With SAP Databricks we now have a dedicated environment for Data Scientists within the SAP Business Data Cloud. This blog gives a practical introduction to this bespoke Databricks edition by implementing a bare bones demand forecast. SAP Databricks includes important functionality beyond what is explained in this entry-level tutorial., for example data sharing, experiment tracking or AutoML.
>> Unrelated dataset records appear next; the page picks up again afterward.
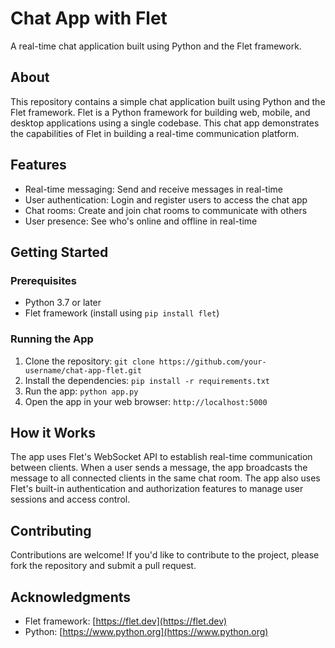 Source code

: # Chat App with Flet

A real-time chat application built using Python and the Flet framework.

## About

This repository contains a simple chat application built using Python and the Flet framework. Flet is a Python framework for building web, mobile, and desktop applications using a single codebase. This chat app demonstrates the capabilities of Flet in building a real-time communication platform.

## Features

* Real-time messaging: Send and receive messages in real-time
* User authentication: Login and register users to access the chat app
* Chat rooms: Create and join chat rooms to communicate with others
* User presence: See who's online and offline in real-time

## Getting Started

### Prerequisites

* Python 3.7 or later
* Flet framework (install using `pip install flet`)

### Running the App

1. Clone the repository: `git clone https://github.com/your-username/chat-app-flet.git`
2. Install the dependencies: `pip install -r requirements.txt`
3. Run the app: `python app.py`
4. Open the app in your web browser: `http://localhost:5000`

## How it Works

The app uses Flet's WebSocket API to establish real-time communication between clients. When a user sends a message, the app broadcasts the message to all connected clients in the same chat room. The app also uses Flet's built-in authentication and authorization features to manage user sessions and access control.

## Contributing

Contributions are welcome! If you'd like to contribute to the project, please fork the repository and submit a pull request.

## Acknowledgments

* Flet framework: [https://flet.dev](https://flet.dev)
* Python: [https://www.python.org](https://www.python.org)
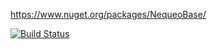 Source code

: https://www.nuget.org/packages/NequeoBase/

[![Build Status](http://www.nequeo.com.au:8080/job/Nequeo%20Base/badge/icon)](http://www.nequeo.com.au:8080/job/Nequeo%20Base/)

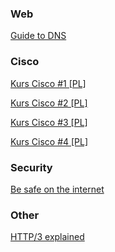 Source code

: ### Web

[Guide to DNS](https://rjzaworski.com/2019/04/the-web-developers-guide-to-dns)

### Cisco

[Kurs Cisco #1 [PL]](http://www.cukrownia.com.pl/cisco1)

[Kurs Cisco #2 [PL]](http://www.cukrownia.com.pl/cisco2)

[Kurs Cisco #3 [PL]](http://www.cukrownia.com.pl/cisco3)

[Kurs Cisco #4 [PL]](http://www.cukrownia.com.pl/cisco4)

### Security

[Be safe on the internet](https://securitycheckli.st/)

### Other

[HTTP/3 explained](https://http3-explained.haxx.se/en/) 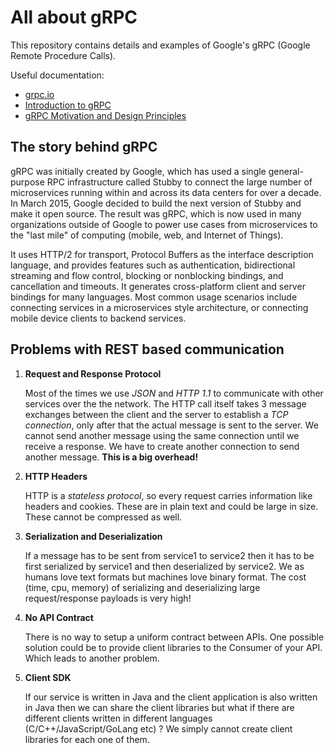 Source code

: # All about gRPC

This repository contains details and examples of Google's gRPC (Google Remote Procedure Calls).

Useful documentation:

* [grpc.io](https://grpc.io "gRPC official site")
* [Introduction to gRPC](https://grpc.io/docs/what-is-grpc/introduction/ "Introduction to gRPC")
* [gRPC Motivation and Design Principles](https://grpc.io/blog/principles/ "gRPC Motivation and Design Principles")

## The story behind gRPC
gRPC was initially created by Google, which has used a single general-purpose RPC infrastructure called Stubby to connect the large number of microservices running within and across its data centers for over a decade. In March 2015, Google decided to build the next version of Stubby and make it open source. The result was gRPC, which is now used in many organizations outside of Google to power use cases from microservices to the "last mile" of computing (mobile, web, and Internet of Things).

It uses HTTP/2 for transport, Protocol Buffers as the interface description language, and provides features such as authentication, bidirectional streaming and flow control, blocking or nonblocking bindings, and cancellation and timeouts. It generates cross-platform client and server bindings for many languages. Most common usage scenarios include connecting services in a microservices style architecture, or connecting mobile device clients to backend services.

## Problems with REST based communication

1. **Request and Response Protocol**

   Most of the times we use *JSON* and *HTTP 1.1* to communicate with other services over the the network. The HTTP call itself takes 3 message exchanges between the client and      the server to establish a *TCP connection*, only after that the actual message is sent to the server. We cannot send another message using the same connection until we receive    a response. We have to create another connection to send another message. **This is a big overhead!**


2. **HTTP Headers**

   HTTP is a *stateless protocol*, so every request carries information like headers and cookies. These are in plain text and could be large in size.
   These cannot be compressed as well.


3. **Serialization and Deserialization**

   If a message has to be sent from service1 to service2 then it has to be first serialized by service1 and then deserialized by service2.
   We as humans love text formats but machines love binary format. The cost (time, cpu, memory) of serializing and deserializing large request/response payloads is very high!


4. **No API Contract**

   There is no way to setup a uniform contract between APIs. One possible solution could be to provide client libraries to the Consumer of your API.
   Which leads to another problem.


5. **Client SDK**

   If our service is written in Java and the client application is also written in Java then we can share the client libraries but what if there are different clients written in    different languages (C/C++/JavaScript/GoLang etc) ? We simply cannot create client libraries for each one of them.
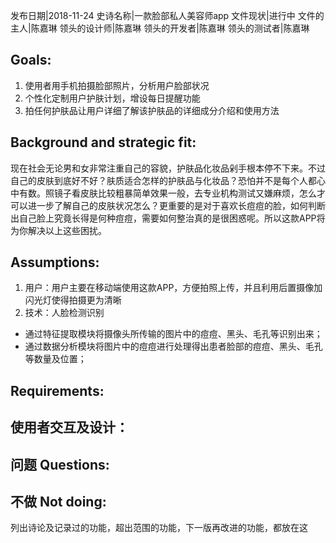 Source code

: 发布日期|2018-11-24
史诗名称|一款脸部私人美容师app
文件现状|进行中
文件的主人|陈嘉琳
领头的设计师|陈嘉琳
领头的开发者|陈嘉琳
领头的测试者|陈嘉琳

## Goals: 
1. 使用者用手机拍摄脸部照片，分析用户脸部状况
2. 个性化定制用户护肤计划，增设每日提醒功能
3. 拍任何护肤品让用户详细了解该护肤品的详细成分介绍和使用方法

##  Background and strategic fit: 
现在社会无论男和女非常注重自己的容貌，护肤品化妆品剁手根本停不下来。不过自己的皮肤到底好不好？肤质适合怎样的护肤品与化妆品？恐怕并不是每个人都心中有数。照镜子看皮肤比较粗暴简单效果一般，去专业机构测试又嫌麻烦，怎么才可以进一步了解自己的皮肤状况怎么？更重要的是对于喜欢长痘痘的脸，如何判断出自己脸上究竟长得是何种痘痘，需要如何整治真的是很困惑呢。所以这款APP将为你解决以上这些困扰。

## Assumptions: 
1. 用户：用户主要在移动端使用这款APP，方便拍照上传，并且利用后置摄像加闪光灯使得拍摄更为清晰
2. 技术：人脸检测识别
* 通过特征提取模块将摄像头所传输的图片中的痘痘、黑头、毛孔等识别出来；
* 通过数据分析模块将图片中的痘痘进行处理得出患者脸部的痘痘、黑头、毛孔等数量及位置；

## Requirements:

## 使用者交互及设计：


## 问题 Questions: 

## 不做 Not doing: 
列出诗论及记录过的功能，超出范围的功能，下一版再改进的功能，都放在这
The integration of SAP Databricks is adding a new option to the SAP Business Technology Platform (BTP), giving customers more choice when creating custom extensions or applications. Existing components on the BTP, which you might already be familiar with, remain very relevant and strategic, such as:
And remember to check on the AI/ML functionality that has already been built into SAP standard applications, or what is in the pipeline to be released. Both released and planned functionality is shown in the Roadmap Explorer.
Note: All data, code and images that are used in this blog can be downloaded from this repository: Hands-on Tutorial SAP Databricks. In that repository you find the individual files but also the whole project exported as Databricks Archive.
Before we get going, big thanks to Stojan Maleschlijski for all the great collaboration, including exploring the SAP Databricks capabilities together! @stojanm
This blog aims to give a first introduction for carrying out a Machine Learning project on SAP Databricks. Trying to simulate a demand forecast, we will predict how many nights people spend in a hotel in Switzerland. We use some granular data that is kindly shared by the Swiss Statistics department.
A Data Scientist (you) creates a monthly forecast and sets up a schedule for the forecast to be updated every month. This data would then become part of a business process, maybe you want to provide the data to business users in a dashboard. This tutorial however focusses solely on creating and scheduling the forecast in SAP Databricks.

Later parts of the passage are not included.